The left winger (LW) has received the ball out wide. His attack minded full back is on his horse, ready to bomb past him, get the ball, and put in a cross. But, look how many players are now in and around that square of space. There are no angles to play with. Whatever happens, there’s a legion of defenders closing in. If the winger tries to go himself, the RB goes with him, with the RW as security incase he tries to cut inside or cut back to his own LB, AND the CB and CDM can slide over to cut him off if he squirms through. If he somehow beats the RB, the CB can cut over to the byline to cover a cross, with the recovering RB as his insurance. If the attacking LW hands off to his LB, the same scenarios play out. They are simply too close together, and they’ve left it too late to carve out space to operate in.
If he starts moving inward early, he acts as a black hole for defenders. There are so many possible actions he can take, and each one brings it’s own adjustments from the defense. As he cuts in, the RW and RB will both gravitate towards him. It’s only natural. But, they’ll hedge their bets, because the LB is bombing on outside. Either they get too tight and he can release his full back to turn the corner on the RB/put in a cross to three attacking players arriving late, or they hedge too far and he’s broken that first line of defense. Next, the CB and CDM will try to close the pincers on him. Again, margins are fine. If the center back comes too tight, the LW can slip in the advancing CAM, or play a neat little through ball to the ST, either for a shot or to cut it back, again to the advancing CDM. If the far CB tries to adjust to prevent either outcome, a little dink across or through to his RW, and it’s another shot on goal. With a semi-competent passer, good things are going to happen, and let’s face it, these inverted wingers are usually handy in possession. Here’s an outline of the options he has when he cuts in on his strong foot. He can shoot, or pick out one of three passes to his teammates, depending on how the defenders react. It’s a recipe for goals.
Look at this graphic, and see how the winger cutting inside slices up that tight little cluster of players from the traditional winger graphic and gives you two separate ones to play with. For the attacking fullback, it’s most likely going to end up a one-on-one, instead of a 2 vs 4 battle royale, and while the LW is still surrounded with players, he’s far less isolated, supported by three attack minded players not more than ten yards away and with positional advantage on the defenders.
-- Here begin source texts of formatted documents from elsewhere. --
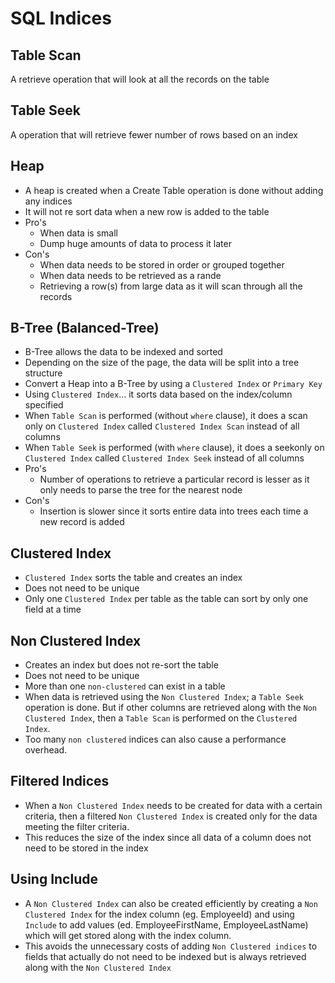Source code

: # SQL Indices

## Table Scan
A retrieve operation that will look at all the records on the table

## Table Seek
A operation that will retrieve fewer number of rows based on an index

## Heap 
- A heap is created when a Create Table operation is done without adding any indices
- It will not re sort data when a new row is added to the table
- Pro's
  - When data is small
  - Dump huge amounts of data to process it later 
- Con's
  - When data needs to be stored in order or grouped together
  - When data needs to be retrieved as a rande
  - Retrieving a row(s) from large data as it will scan through all the records

## B-Tree (Balanced-Tree)
- B-Tree allows the data to be indexed and sorted
- Depending on the size of the page, the data will be split into a tree structure
- Convert a Heap into a B-Tree by using a `Clustered Index` or `Primary Key`
- Using `Clustered Index`... it sorts data based on the index/column specified
- When `Table Scan` is performed (without `where` clause), it does a scan only on `Clustered Index` called `Clustered Index Scan` instead of all columns
- When `Table Seek` is performed (with `where` clause), it does a seekonly on `Clustered Index` called `Clustered Index Seek` instead of all columns
- Pro's
  - Number of operations to retrieve a particular record is lesser as it only needs to parse the tree for the nearest node
- Con's
  - Insertion is slower since it sorts entire data into trees each time a new record is added


## Clustered Index
- `Clustered Index` sorts the table and creates an index
- Does not need to be unique
- Only one `Clustered Index` per table as the table can sort by only one field at a time

## Non Clustered Index
- Creates an index but does not re-sort the table
- Does not need to be unique
- More than one `non-clustered` can exist in a table
- When data is retrieved using the `Non Clustered Index`; a `Table Seek` operation is done. But if other columns are retrieved along with the `Non Clustered Index`, then a `Table Scan` is performed on the `Clustered Index`.
- Too many `non clustered` indices can also cause a performance overhead.

## Filtered Indices
- When a `Non Clustered Index` needs to be created for data with a certain criteria, then a filtered `Non Clustered Index` is created only for the data meeting the filter criteria.
- This reduces the size of the index since all data of a column does not need to be stored in the index

## Using Include
- A `Non Clustered Index` can also be created efficiently by creating a `Non Clustered Index` for the index column (eg. EmployeeId) and using `Include` to add values (ed. EmployeeFirstName, EmployeeLastName) which will get stored along with the index column.
- This avoids the unnecessary costs of adding `Non Clustered indices` to fields that actually do not need to be indexed but is always retrieved along with the `Non Clustered Index`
Of course, some formations are set up differently, and some teams will set up with an extremely narrow midfield with the goal of choking superior midfielders inside and letting their full backs counter attack freely. Others will run with a totally defensive mindset, forbidding their full backs to advance at all. However, the rise of the inverted winger shows how many teams in Europe’s top leagues deploy the tactic, and until attacking geniuses are shackled by a defence that can adapt rapidly, it looks like it’s here to stay.